(Saved entries)
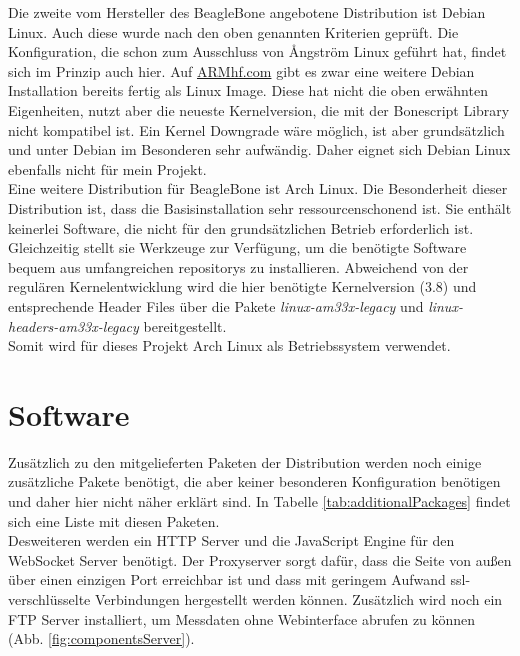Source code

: Die zweite vom Hersteller des BeagleBone angebotene Distribution ist Debian Linux. Auch diese wurde nach den oben genannten Kriterien geprüft. Die Konfiguration, die schon zum Ausschluss von {\AA}ngström Linux geführt hat, findet sich im Prinzip auch hier. Auf \href{http://www.armhf.com/}{ARMhf.com} gibt es zwar eine weitere Debian Installation bereits fertig als Linux Image. Diese hat nicht die oben erwähnten Eigenheiten, nutzt aber die neueste Kernelversion, die mit der Bonescript Library nicht kompatibel ist. Ein Kernel Downgrade wäre möglich, ist aber grundsätzlich und unter Debian im Besonderen sehr aufwändig. Daher eignet sich Debian Linux ebenfalls nicht für mein Projekt.\\

Eine weitere Distribution für BeagleBone ist Arch Linux. Die Besonderheit dieser Distribution ist, dass die Basisinstallation sehr ressourcenschonend ist. Sie enthält keinerlei Software, die nicht für den grundsätzlichen Betrieb erforderlich ist. Gleichzeitig stellt sie Werkzeuge zur Verfügung, um die benötigte Software bequem aus umfangreichen \glspl{repository} zu installieren. Abweichend von der regulären Kernelentwicklung wird die hier benötigte Kernelversion (3.8) und entsprechende Header Files über die Pakete \textit{linux-am33x-legacy} und \textit{linux-headers-am33x-legacy} bereitgestellt.\\

Somit wird für dieses Projekt Arch Linux als Betriebssystem verwendet.


\section{Software}

Zusätzlich zu den mitgelieferten Paketen der Distribution werden noch einige zusätzliche Pakete benötigt, die aber keiner besonderen Konfiguration benötigen und daher hier nicht näher erklärt sind. In Tabelle \ref{tab:additionalPackages} findet sich eine Liste mit diesen Paketen.\\

Desweiteren werden ein HTTP Server und die JavaScript Engine für den WebSocket Server benötigt. Der Proxyserver sorgt dafür, dass die Seite von außen über einen einzigen Port erreichbar ist und dass mit geringem Aufwand \gls{ssl}-verschlüsselte Verbindungen hergestellt werden können. Zusätzlich wird noch ein FTP Server installiert, um Messdaten ohne Webinterface abrufen zu können (Abb. \ref{fig:componentsServer}).

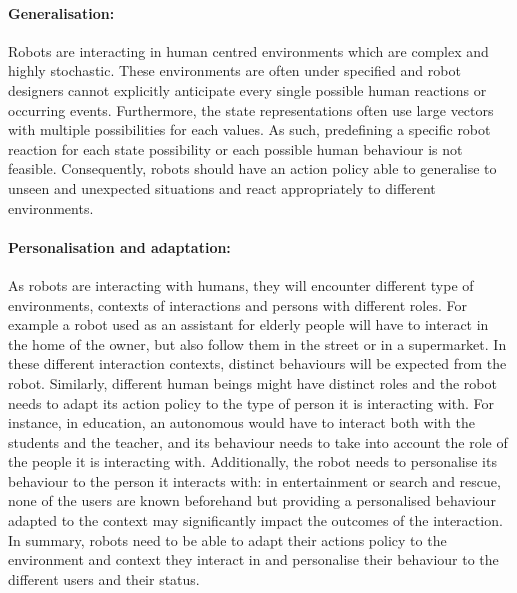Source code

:     \paragraph{Generalisation:} Robots are interacting in human centred environments which are complex and highly stochastic. These environments are often under specified and robot designers cannot explicitly anticipate every single possible human reactions or occurring events. Furthermore, the state representations often use large vectors with multiple possibilities for each values. As such, predefining a specific robot reaction for each state possibility or each possible human behaviour is not feasible. Consequently, robots should have an action policy able to generalise to unseen and unexpected situations and react appropriately to different environments.
    
    \paragraph{Personalisation and adaptation: } As robots are interacting with humans, they will encounter different type of environments, contexts of interactions and persons with different roles. For example a robot used as an assistant for elderly people will have to interact in the home of the owner, but also follow them in the street or in a supermarket. In these different interaction contexts, distinct behaviours will be expected from the robot. Similarly, different human beings might have distinct roles and the robot needs to adapt its action policy to the type of person it is interacting with. For instance, in education, an autonomous would have to interact both with the students and the teacher, and its behaviour needs to take into account the role of the people it is interacting with. Additionally, the robot needs to personalise its behaviour to the person it interacts with: in entertainment or search and rescue, none of the users are known beforehand but providing a personalised behaviour adapted to the context may significantly impact the outcomes of the interaction. In summary, robots need to be able to adapt their actions policy to the environment and context they interact in and personalise their behaviour to the different users and their status.

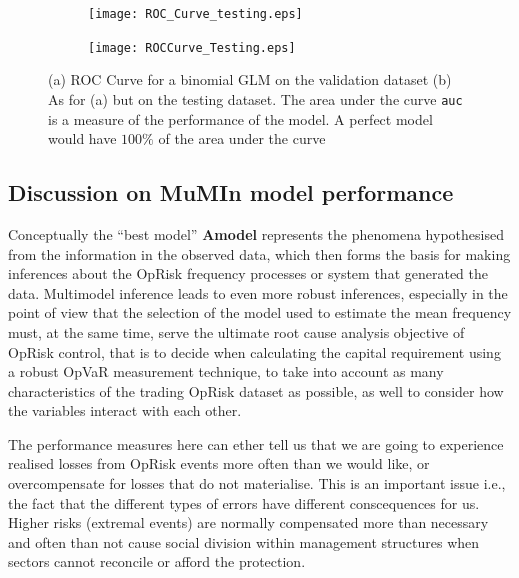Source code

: \documentclass{DissertateUSU}
\begin{document}
\begin{figure}
\centering
\begin{subfigure}[b]{0.5\textwidth}
   \texttt{[image: ROC\_Curve\_testing.eps]}
   \caption{}
   \label{ROC_Validation_dataset} 
\end{subfigure}

\begin{subfigure}[b]{0.5\textwidth}
   \texttt{[image: ROCCurve\_Testing.eps]}
   \caption{}
   \label{ROC_Testing_dataset}
\end{subfigure}

\caption[ROC Curves for GLM over validation and testing set]{(a) ROC Curve for a binomial GLM on the validation dataset (b) As for (a) but on the testing dataset. The area under the curve \texttt{auc} is a measure of the performance of the model. A perfect model would have $100\%$ of the area under the curve}
\end{figure}

\singlespacing

\doublespacing

\subsection{Discussion on MuMIn model performance}
\label{ssec:Discussion on MuMIn model performance}

Conceptually the ``best model'' \textbf{Amodel} represents the phenomena
hypothesised from the information in the observed data, which then forms
the basis for making inferences about the OpRisk frequency processes or
system that generated the data. Multimodel inference leads to even more
robust inferences, especially in the point of view that the selection of
the model used to estimate the mean frequency must, at the same time,
serve the ultimate root cause analysis objective of OpRisk control, that
is to decide when calculating the capital requirement using a robust
OpVaR measurement technique, to take into account as many
characteristics of the trading OpRisk dataset as possible, as well to
consider how the variables interact with each other.\medskip

The performance measures here can ether tell us that we are going to
experience realised losses from OpRisk events more often than we would
like, or overcompensate for losses that do not materialise. This is an
important issue i.e., the fact that the different types of errors have
different conscequences for us. Higher risks (extremal events) are
normally compensated more than necessary and often than not cause social
division within management structures when sectors cannot reconcile or
afford the protection.
\end{document}
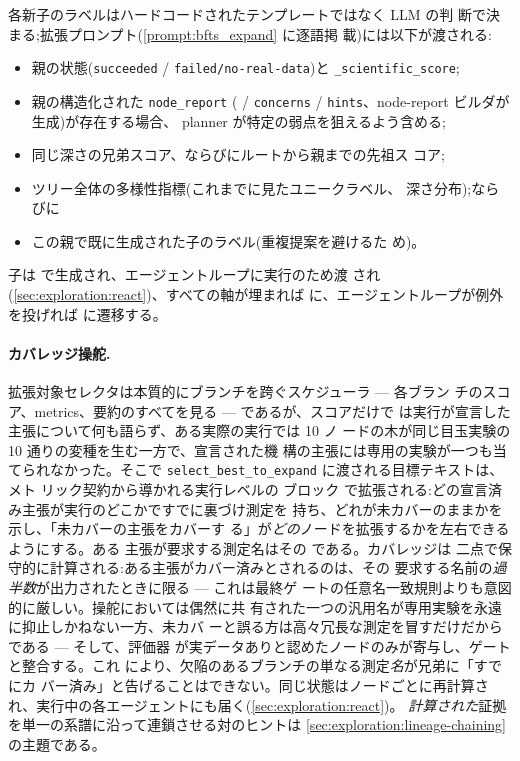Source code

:各新子のラベルはハードコードされたテンプレートではなく LLM の判
断で決まる;拡張プロンプト(\cref{prompt:bfts_expand} に逐語掲
載)には以下が渡される:

\begin{itemize}
  \item 親の状態(\texttt{succeeded} /
        \texttt{failed/no-real-data})と
        \texttt{\_scientific\_score};
  \item 親の構造化された \texttt{node\_report}
        ( / \texttt{concerns} /
        \texttt{hints}、node-report ビルダが生成)が存在する場合、
        planner が特定の弱点を狙えるよう含める;
  \item 同じ深さの兄弟スコア、ならびにルートから親までの先祖ス
        コア;
  \item ツリー全体の多様性指標(これまでに見たユニークラベル、
        深さ分布);ならびに
  \item この親で既に生成された子のラベル(重複提案を避けるた
        め)。
\end{itemize}

子は \StateOpen{} で生成され、エージェントループに実行のため渡
され(\cref{sec:exploration:react})、すべての軸が埋まれば
\StateDone{} に、エージェントループが例外を投げれば
\StateFailed{} に遷移する。

\paragraph{カバレッジ操舵.}
拡張対象セレクタは本質的にブランチを跨ぐスケジューラ — 各ブラン
チのスコア、metrics、要約のすべてを見る — であるが、スコアだけで
は実行が宣言した主張について何も語らず、ある実際の実行では 10 ノ
ードの木が同じ目玉実験の 10 通りの変種を生む一方で、宣言された機
構の主張には専用の実験が一つも当てられなかった。そこで
\texttt{select\_best\_to\_expand} に渡される目標テキストは、メト
リック契約から導かれる実行レベルの ブロック
で拡張される:どの宣言済み主張が実行のどこかですでに裏づけ測定を
持ち、どれが未カバーのままかを示し、「未カバーの主張をカバーす
る」が\emph{どの}ノードを拡張するかを左右できるようにする。ある
主張が要求する測定名はその である。カバレッジは
二点で保守的に計算される:ある主張がカバー済みとされるのは、その
要求する名前の\emph{過半数}が出力されたときに限る — これは最終ゲ
ートの任意名一致規則よりも意図的に厳しい。操舵においては偶然に共
有された一つの汎用名が専用実験を永遠に抑止しかねない一方、未カバ
ーと誤る方は高々冗長な測定を冒すだけだからである — そして、評価器
が実データありと認めたノードのみが寄与し、ゲートと整合する。これ
により、欠陥のあるブランチの単なる測定\emph{名}が兄弟に「すでにカ
バー済み」と告げることはできない。同じ状態はノードごとに再計算さ
れ、実行中の各エージェントにも届く(\cref{sec:exploration:react})。
\emph{計算された}証拠を単一の系譜に沿って連鎖させる対のヒントは
\cref{sec:exploration:lineage-chaining} の主題である。

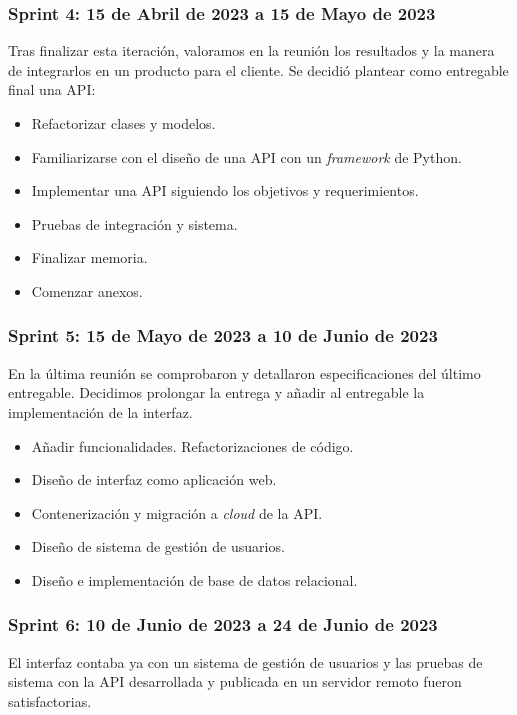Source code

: \subsubsection{Sprint 4: 15 de Abril de 2023 a 15 de Mayo de 2023}

Tras finalizar esta iteración, valoramos en la reunión los resultados y la manera de integrarlos en un producto para el cliente.
Se decidió plantear como entregable final una API:

\begin{itemize}
    \item Refactorizar clases y modelos.
    \item Familiarizarse con el diseño de una API con un \textit{framework} de Python.
    \item Implementar una API siguiendo los objetivos y requerimientos.
    \item Pruebas de integración y sistema.
    \item Finalizar memoria. 
    \item Comenzar anexos.
\end{itemize}

\subsubsection{Sprint 5: 15 de Mayo de 2023 a 10 de Junio de 2023}

En la última reunión se comprobaron y detallaron especificaciones del último entregable. Decidimos prolongar la entrega y añadir al entregable la implementación de la interfaz.

\begin{itemize}
    \item Añadir funcionalidades. Refactorizaciones de código.
    \item Diseño de interfaz como aplicación web.
    \item Contenerización y migración a \textit{cloud} de la API.
    \item Diseño de sistema de gestión de usuarios.
    \item Diseño e implementación de base de datos relacional.
\end{itemize}

\subsubsection{Sprint 6: 10 de Junio de 2023 a 24 de Junio de 2023}

El interfaz contaba ya con un sistema de gestión de usuarios y las pruebas de sistema con la API desarrollada y publicada en un servidor remoto fueron satisfactorias.

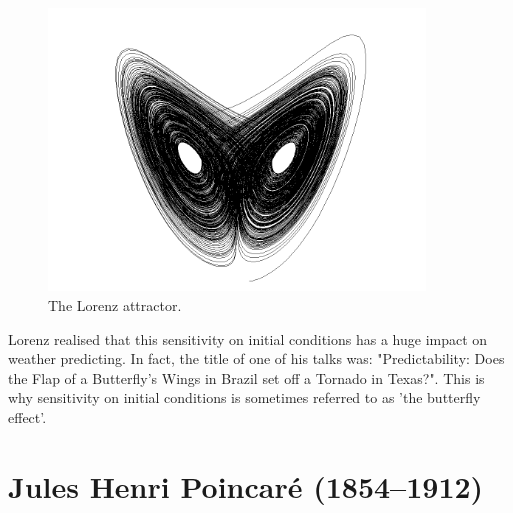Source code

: \begin{figure}
\centering
\includegraphics[width=10cm]{dynamic/figures/lorenz}
\caption{The Lorenz attractor.}
\label{fig-lorenz}
\end{figure} 


Lorenz realised that this sensitivity on initial conditions has a huge impact on weather predicting. In fact, the title of one of his talks was: "Predictability: Does the Flap of a Butterfly's Wings in Brazil set off a Tornado in Texas?". This is why sensitivity on initial conditions is sometimes referred to as 'the butterfly effect'.

\pagebreak

\section*{Jules Henri Poincar\'{e} (1854--1912)}


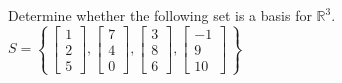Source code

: \documentclass{ximera}
\begin{document}
\begin{problem}
  Determine whether the following set is a basis for $\mathbb{R}^3$.
  $S=\left\{\,  \begin{bmatrix}
      1 \\
      2 \\
      5 
    \end{bmatrix}, \begin{bmatrix}
      7 \\
      4 \\
      0 
    \end{bmatrix}, \begin{bmatrix}
      3 \\
      8 \\
      6 
    \end{bmatrix}, \begin{bmatrix}
      -1 \\
      9 \\
      10 
    \end{bmatrix} \,\right\}$
    \begin{multipleChoice}
  \end{multipleChoice}
\end{problem}
\end{document}
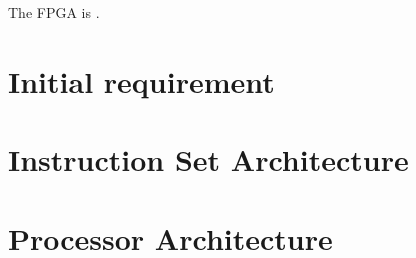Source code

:The FPGA is .


\section {Initial requirement}
     \label{fpga:section:initial_requirements}

\section{Instruction Set Architecture} \label{fpga:isa:s:isa}
    

\section {Processor Architecture}
     \label{fpga:section:cpu_architecture}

What to produce:
The line holding "が実データありと認めたノードのみが寄与し、ゲートと整合する。これ" starts the copy and the line holding "Se decidió plantear" ends it. Repeat those two lines above and all between them exactly, leaving out pictures.

Response:
が実データありと認めたノードのみが寄与し、ゲートと整合する。これ
により、欠陥のあるブランチの単なる測定\emph{名}が兄弟に「すでにカ
バー済み」と告げることはできない。同じ状態はノードごとに再計算さ
れ、実行中の各エージェントにも届く(\cref{sec:exploration:react})。
\emph{計算された}証拠を単一の系譜に沿って連鎖させる対のヒントは
\cref{sec:exploration:lineage-chaining} の主題である。

Source code

: \subsubsection{Sprint 4: 15 de Abril de 2023 a 15 de Mayo de 2023}

Tras finalizar esta iteración, valoramos en la reunión los resultados y la manera de integrarlos en un producto para el cliente.
Se decidió plantear como entregable final una API:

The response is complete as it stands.